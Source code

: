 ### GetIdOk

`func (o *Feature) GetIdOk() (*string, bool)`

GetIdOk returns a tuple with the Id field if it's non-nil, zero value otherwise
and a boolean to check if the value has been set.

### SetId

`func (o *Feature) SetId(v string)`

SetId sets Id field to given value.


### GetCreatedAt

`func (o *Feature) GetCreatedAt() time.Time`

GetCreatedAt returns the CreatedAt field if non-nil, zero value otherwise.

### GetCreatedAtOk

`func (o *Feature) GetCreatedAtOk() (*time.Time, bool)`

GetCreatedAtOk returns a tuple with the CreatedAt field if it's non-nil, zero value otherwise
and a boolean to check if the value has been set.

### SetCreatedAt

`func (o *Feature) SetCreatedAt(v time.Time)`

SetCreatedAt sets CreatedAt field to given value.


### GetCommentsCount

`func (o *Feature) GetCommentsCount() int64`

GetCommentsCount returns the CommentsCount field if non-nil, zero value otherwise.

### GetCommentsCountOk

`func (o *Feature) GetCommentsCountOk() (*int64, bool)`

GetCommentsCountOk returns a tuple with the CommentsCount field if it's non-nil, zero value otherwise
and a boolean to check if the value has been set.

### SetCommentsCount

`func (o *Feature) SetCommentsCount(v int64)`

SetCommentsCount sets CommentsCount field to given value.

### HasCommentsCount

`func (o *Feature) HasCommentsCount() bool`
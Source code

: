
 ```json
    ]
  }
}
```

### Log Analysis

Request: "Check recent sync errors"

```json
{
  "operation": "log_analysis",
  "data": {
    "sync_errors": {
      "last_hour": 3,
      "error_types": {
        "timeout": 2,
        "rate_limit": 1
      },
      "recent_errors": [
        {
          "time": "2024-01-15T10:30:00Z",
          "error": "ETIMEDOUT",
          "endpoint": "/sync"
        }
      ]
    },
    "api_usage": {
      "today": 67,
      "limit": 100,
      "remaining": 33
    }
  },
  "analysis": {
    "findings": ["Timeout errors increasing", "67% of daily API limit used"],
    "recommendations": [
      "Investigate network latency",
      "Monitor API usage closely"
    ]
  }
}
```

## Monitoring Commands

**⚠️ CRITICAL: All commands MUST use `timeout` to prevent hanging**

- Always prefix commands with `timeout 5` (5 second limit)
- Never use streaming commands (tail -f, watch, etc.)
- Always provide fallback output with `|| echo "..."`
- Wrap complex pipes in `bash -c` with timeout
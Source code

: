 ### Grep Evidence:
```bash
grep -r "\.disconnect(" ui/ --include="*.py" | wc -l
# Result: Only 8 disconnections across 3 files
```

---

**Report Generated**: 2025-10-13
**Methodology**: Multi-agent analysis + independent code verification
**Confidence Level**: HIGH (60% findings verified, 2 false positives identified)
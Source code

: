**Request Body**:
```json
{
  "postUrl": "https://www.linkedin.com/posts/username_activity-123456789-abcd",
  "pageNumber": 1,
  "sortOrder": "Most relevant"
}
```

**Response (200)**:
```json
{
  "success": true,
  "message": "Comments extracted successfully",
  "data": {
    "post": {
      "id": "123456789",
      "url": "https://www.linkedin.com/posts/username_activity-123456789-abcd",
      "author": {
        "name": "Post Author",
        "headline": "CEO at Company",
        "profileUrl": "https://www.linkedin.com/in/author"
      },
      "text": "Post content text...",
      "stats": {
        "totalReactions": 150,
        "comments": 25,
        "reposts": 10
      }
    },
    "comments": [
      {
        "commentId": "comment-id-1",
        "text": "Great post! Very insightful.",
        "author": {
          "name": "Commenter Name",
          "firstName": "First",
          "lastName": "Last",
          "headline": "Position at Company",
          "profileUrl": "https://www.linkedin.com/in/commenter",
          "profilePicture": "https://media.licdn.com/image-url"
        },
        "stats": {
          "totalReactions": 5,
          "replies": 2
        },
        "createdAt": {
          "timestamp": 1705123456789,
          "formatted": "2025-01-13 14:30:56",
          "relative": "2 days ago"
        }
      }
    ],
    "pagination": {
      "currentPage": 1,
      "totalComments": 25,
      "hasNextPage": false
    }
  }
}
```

──────────────────────────────

REQUIRED WORK - Only a number should be given in reply: how many lines in the entries above hold "tuple".

SOLVED PROBLEM - 3